From the entries provided below, copy each line that contains the word "wireless".

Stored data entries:
=====
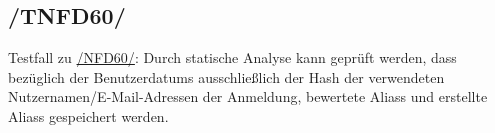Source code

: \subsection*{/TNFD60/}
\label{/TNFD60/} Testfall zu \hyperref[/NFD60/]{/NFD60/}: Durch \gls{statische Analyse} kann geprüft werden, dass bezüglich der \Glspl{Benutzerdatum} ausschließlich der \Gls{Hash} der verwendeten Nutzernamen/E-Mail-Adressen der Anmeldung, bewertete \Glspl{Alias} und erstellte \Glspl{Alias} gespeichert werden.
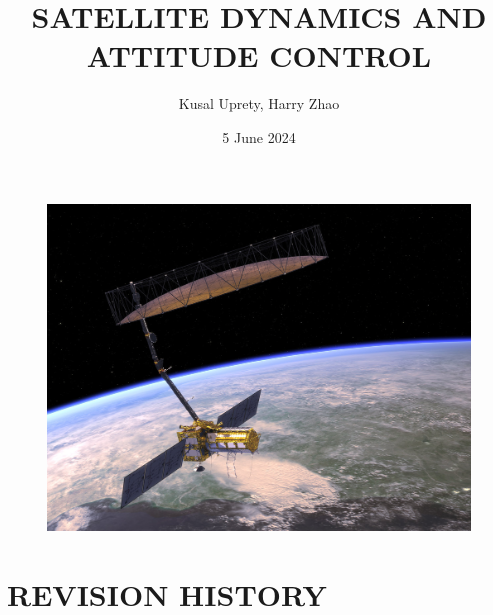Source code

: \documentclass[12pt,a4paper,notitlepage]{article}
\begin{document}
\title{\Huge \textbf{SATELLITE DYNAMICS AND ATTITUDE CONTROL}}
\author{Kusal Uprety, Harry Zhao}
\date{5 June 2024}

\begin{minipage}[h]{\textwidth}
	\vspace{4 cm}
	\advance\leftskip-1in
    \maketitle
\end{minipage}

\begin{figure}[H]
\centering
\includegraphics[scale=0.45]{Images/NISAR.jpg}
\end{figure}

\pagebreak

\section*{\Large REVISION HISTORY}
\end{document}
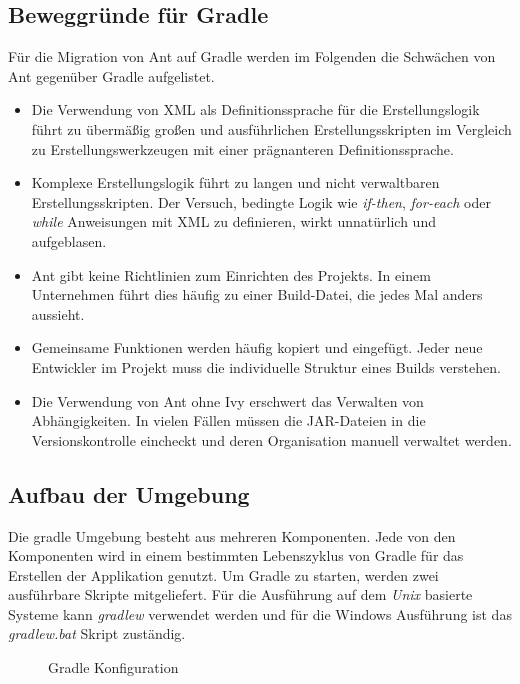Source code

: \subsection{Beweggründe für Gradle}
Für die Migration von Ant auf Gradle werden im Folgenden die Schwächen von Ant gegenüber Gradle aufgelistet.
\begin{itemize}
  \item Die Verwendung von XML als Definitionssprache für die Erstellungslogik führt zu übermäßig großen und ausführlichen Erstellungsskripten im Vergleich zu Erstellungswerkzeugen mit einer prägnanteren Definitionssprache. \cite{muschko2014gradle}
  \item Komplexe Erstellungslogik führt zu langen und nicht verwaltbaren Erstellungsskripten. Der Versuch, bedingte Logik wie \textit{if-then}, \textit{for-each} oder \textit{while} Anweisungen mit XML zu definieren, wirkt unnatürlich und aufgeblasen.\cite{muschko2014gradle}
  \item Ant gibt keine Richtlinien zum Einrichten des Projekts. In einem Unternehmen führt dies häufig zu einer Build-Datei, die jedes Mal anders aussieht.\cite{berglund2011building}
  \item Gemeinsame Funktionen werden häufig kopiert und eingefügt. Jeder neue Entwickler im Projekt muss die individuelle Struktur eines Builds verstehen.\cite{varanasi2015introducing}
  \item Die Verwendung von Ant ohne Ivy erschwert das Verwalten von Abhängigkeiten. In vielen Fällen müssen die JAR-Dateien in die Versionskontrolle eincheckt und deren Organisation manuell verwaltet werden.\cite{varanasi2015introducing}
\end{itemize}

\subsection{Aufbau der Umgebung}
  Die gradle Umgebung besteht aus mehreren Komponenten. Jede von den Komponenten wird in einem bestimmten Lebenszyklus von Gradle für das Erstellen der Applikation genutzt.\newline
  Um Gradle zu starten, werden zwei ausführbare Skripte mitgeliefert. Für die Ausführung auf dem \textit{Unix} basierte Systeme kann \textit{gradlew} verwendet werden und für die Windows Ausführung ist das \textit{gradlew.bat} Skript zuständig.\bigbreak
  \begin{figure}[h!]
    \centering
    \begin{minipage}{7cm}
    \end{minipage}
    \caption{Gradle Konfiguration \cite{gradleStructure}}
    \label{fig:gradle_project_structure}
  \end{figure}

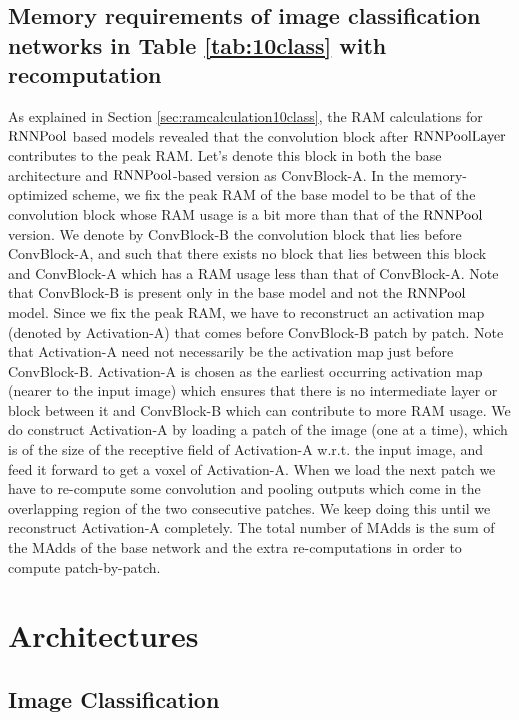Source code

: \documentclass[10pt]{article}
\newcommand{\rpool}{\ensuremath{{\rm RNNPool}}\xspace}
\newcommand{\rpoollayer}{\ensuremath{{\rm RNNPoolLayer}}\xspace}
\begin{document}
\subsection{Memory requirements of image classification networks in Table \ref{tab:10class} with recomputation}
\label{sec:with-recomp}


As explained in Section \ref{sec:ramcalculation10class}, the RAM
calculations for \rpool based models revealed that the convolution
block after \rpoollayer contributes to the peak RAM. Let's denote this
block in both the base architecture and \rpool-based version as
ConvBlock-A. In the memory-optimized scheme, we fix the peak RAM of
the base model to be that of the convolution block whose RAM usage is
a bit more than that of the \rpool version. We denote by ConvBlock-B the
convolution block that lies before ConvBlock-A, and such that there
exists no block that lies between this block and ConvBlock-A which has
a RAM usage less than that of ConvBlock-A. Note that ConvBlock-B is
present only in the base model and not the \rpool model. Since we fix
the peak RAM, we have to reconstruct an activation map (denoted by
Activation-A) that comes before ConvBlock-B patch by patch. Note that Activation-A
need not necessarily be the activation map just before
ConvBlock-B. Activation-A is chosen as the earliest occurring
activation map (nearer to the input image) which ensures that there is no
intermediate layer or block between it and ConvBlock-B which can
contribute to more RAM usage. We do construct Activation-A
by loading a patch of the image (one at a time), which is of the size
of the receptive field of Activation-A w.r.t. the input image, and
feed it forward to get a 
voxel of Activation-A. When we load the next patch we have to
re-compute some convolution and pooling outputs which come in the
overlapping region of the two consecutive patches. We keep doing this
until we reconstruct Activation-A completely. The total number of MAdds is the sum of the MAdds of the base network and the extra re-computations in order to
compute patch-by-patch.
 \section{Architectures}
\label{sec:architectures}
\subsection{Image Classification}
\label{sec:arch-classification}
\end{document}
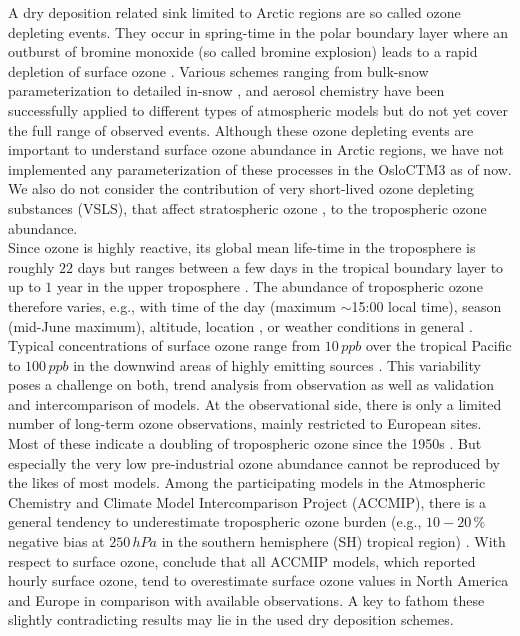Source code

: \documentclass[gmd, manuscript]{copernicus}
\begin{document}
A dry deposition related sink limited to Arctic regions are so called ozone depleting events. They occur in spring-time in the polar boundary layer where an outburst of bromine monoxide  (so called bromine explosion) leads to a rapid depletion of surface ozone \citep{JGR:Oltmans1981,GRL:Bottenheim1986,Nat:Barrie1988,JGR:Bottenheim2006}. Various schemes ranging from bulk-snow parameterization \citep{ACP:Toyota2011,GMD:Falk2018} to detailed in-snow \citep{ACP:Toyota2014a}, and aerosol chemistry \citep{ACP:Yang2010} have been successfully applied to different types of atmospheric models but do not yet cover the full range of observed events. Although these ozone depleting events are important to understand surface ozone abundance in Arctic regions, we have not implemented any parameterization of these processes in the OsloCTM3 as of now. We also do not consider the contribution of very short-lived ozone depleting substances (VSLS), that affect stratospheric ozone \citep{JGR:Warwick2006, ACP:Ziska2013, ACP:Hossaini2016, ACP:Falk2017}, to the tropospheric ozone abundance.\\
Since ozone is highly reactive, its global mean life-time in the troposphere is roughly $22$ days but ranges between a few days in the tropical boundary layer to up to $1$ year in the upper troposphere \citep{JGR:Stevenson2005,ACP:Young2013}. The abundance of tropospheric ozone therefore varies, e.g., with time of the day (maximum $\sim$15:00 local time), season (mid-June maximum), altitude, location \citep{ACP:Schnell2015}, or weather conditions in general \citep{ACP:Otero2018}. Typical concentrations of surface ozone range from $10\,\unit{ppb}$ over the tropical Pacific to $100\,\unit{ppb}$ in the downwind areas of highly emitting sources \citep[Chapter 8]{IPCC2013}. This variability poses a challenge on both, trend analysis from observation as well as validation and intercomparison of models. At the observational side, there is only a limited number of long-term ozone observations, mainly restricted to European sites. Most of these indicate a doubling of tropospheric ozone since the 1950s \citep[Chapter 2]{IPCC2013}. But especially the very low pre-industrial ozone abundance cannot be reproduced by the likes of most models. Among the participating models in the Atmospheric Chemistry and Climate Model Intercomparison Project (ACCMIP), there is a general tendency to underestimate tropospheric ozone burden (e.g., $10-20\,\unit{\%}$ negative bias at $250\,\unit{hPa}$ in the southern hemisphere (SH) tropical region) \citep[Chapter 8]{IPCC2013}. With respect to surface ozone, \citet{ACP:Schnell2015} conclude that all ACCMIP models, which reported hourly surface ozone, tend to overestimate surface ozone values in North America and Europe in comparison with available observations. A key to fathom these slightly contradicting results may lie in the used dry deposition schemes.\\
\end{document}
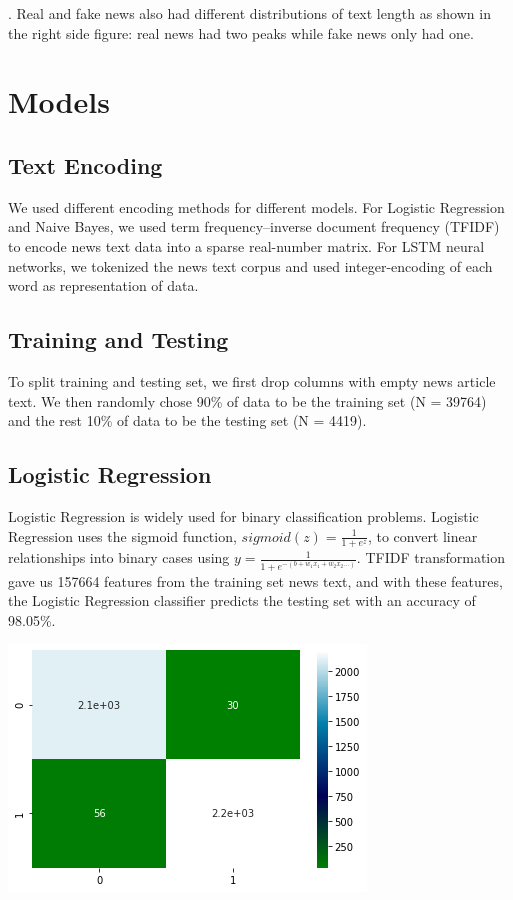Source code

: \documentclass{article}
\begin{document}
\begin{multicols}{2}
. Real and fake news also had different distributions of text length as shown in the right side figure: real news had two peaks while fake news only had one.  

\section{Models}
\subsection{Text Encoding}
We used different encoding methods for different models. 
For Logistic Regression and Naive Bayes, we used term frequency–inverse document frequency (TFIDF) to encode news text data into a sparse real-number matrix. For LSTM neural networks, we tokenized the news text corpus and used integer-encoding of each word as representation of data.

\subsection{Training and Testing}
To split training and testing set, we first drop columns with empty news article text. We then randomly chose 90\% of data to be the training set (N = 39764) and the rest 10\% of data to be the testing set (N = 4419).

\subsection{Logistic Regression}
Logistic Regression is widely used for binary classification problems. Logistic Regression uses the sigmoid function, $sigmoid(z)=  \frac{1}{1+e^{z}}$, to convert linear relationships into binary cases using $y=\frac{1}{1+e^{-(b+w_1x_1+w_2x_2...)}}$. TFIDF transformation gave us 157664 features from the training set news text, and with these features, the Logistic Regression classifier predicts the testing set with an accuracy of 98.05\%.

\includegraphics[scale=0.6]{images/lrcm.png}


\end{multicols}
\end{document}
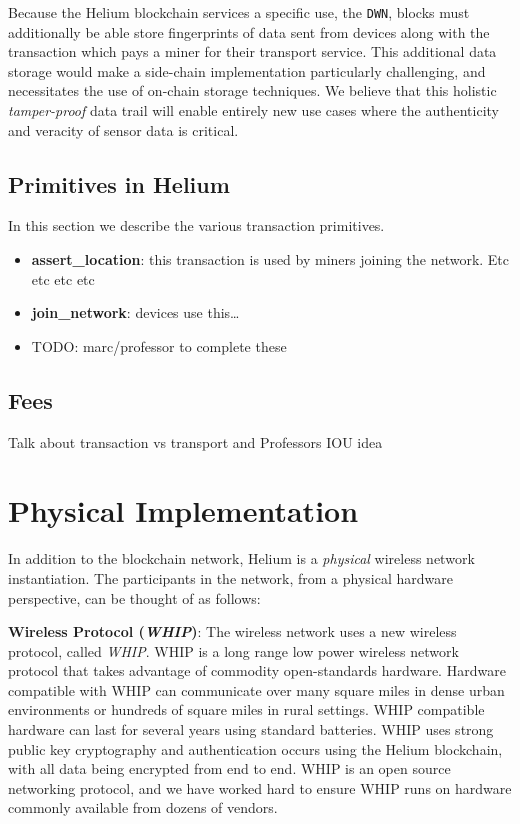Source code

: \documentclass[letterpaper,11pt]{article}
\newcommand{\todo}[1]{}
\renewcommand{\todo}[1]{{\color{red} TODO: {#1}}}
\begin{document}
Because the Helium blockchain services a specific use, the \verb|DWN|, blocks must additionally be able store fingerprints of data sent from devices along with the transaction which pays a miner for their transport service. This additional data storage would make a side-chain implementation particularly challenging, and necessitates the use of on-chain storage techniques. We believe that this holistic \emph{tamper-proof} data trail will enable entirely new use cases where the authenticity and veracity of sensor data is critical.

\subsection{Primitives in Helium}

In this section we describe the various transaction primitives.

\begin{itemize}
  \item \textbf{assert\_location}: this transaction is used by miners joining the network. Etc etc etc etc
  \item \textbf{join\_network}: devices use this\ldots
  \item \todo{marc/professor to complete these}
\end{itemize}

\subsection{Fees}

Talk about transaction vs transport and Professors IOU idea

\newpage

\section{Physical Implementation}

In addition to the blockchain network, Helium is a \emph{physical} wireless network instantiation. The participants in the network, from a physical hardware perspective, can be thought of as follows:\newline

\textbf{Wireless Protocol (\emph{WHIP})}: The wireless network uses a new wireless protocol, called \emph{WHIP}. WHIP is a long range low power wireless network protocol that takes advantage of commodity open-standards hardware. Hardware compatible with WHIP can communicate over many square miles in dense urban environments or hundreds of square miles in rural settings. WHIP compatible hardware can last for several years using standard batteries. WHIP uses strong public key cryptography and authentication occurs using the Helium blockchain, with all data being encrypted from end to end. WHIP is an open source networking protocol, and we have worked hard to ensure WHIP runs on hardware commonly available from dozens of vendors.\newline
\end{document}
=====
Result:
In addition to the blockchain network, Helium is a \emph{physical} wireless network instantiation. The participants in the network, from a physical hardware perspective, can be thought of as follows:\newline
\textbf{Wireless Protocol (\emph{WHIP})}: The wireless network uses a new wireless protocol, called \emph{WHIP}. WHIP is a long range low power wireless network protocol that takes advantage of commodity open-standards hardware. Hardware compatible with WHIP can communicate over many square miles in dense urban environments or hundreds of square miles in rural settings. WHIP compatible hardware can last for several years using standard batteries. WHIP uses strong public key cryptography and authentication occurs using the Helium blockchain, with all data being encrypted from end to end. WHIP is an open source networking protocol, and we have worked hard to ensure WHIP runs on hardware commonly available from dozens of vendors.\newline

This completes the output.